Although many Tucsonans were surprised by the size, stamina and drama of the Bighorn Fire, many experts — especially those who work in the conservation and fire-science realms — have a decidedly more measured assessment. Yes, the fire was large, but not catastrophic, and overall, beneficial to the many species of plants and animals that live there.
“There certainly was an ecological cost from the Bighorn Fire, and we’re still evaluating that,” Falk admits. “Every mountain range is different, and no two of them are going to respond the same, but most of the area burned by the Bighorn Fire actually was good for the mountain.
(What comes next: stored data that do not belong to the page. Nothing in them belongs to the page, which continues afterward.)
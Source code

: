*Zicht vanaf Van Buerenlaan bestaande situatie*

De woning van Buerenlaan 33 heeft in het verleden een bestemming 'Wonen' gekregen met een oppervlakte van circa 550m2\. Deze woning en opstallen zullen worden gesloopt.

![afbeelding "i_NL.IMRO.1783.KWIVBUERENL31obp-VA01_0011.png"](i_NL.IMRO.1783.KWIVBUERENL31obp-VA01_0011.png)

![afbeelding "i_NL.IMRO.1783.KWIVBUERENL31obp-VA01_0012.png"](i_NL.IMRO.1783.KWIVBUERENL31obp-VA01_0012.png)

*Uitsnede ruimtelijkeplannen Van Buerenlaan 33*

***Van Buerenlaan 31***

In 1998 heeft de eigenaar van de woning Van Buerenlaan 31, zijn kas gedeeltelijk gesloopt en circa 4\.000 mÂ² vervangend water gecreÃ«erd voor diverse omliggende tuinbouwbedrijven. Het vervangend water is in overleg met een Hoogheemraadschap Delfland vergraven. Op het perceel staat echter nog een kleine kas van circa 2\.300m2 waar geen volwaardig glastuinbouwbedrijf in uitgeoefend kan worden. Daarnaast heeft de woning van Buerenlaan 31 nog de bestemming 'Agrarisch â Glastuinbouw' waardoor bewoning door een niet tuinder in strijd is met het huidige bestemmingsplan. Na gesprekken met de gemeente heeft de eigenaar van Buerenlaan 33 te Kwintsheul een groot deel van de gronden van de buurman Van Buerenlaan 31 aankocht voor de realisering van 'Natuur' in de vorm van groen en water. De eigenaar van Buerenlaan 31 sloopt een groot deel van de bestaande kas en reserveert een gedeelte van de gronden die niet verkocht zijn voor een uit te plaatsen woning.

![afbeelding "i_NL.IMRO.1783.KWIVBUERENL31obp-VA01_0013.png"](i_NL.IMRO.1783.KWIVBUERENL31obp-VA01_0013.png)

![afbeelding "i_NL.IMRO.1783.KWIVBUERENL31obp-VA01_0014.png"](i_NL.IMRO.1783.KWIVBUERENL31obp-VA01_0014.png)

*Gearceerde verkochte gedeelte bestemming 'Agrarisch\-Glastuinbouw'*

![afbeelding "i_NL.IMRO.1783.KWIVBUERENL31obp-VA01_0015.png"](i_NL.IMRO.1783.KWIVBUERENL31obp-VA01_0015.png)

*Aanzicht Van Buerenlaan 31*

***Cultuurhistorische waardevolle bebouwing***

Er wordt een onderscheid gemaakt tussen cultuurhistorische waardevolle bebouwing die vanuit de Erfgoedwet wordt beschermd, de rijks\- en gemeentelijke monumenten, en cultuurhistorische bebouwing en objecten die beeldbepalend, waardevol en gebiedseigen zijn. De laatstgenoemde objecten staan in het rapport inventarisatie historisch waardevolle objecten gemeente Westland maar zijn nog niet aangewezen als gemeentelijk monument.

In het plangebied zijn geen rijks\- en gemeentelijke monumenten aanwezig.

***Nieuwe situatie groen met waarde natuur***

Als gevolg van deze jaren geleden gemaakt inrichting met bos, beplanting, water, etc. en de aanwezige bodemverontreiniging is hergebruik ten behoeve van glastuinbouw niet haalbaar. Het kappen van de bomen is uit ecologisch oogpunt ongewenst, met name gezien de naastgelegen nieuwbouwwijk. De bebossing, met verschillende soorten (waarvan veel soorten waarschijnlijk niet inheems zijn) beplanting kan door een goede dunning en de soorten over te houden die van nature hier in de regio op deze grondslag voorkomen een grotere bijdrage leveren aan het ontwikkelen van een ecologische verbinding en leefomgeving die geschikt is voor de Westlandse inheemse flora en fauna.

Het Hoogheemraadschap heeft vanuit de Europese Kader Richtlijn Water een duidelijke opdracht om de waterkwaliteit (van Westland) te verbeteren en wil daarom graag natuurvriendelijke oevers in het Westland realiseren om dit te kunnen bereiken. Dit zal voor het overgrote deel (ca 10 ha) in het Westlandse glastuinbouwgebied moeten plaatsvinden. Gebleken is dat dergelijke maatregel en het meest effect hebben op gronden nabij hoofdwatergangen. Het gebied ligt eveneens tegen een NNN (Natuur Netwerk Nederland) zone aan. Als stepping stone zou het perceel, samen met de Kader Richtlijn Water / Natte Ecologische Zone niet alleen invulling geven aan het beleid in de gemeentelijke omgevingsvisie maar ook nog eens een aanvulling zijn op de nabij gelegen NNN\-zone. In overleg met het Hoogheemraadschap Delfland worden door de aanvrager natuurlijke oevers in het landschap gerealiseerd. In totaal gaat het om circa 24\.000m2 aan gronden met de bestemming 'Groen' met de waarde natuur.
“It’s just that we don’t hear about that because when the 10 o’clock news sends a crew up to study a big wildfire, the producer doesn’t expect the cameraman to come back with pictures of grass burning. They want to see big flames, and houses burning, and a giant catastrophe.”
Sometimes the benefits aren’t obvious, even when they’re right in front of us, Malusa says. Trees and other vegetation may have burned in Catalina State Park, but that also means that bighorn sheep in the area now have tender greenery to nibble on, rather than thorny prickly pear. They also are safer from predators like mountain lions, which were able to hide behind overgrown brush when stalking them.
“Fire can be a disaster when you lose your picnic area,” he quips, “but it’s probably pretty good for whatever else has moved in afterward.
“From an ecological perspective, the Bighorn really was more bark than bite,” he adds. “It was inevitable and essential. And with luck, we’ll come to accept that.”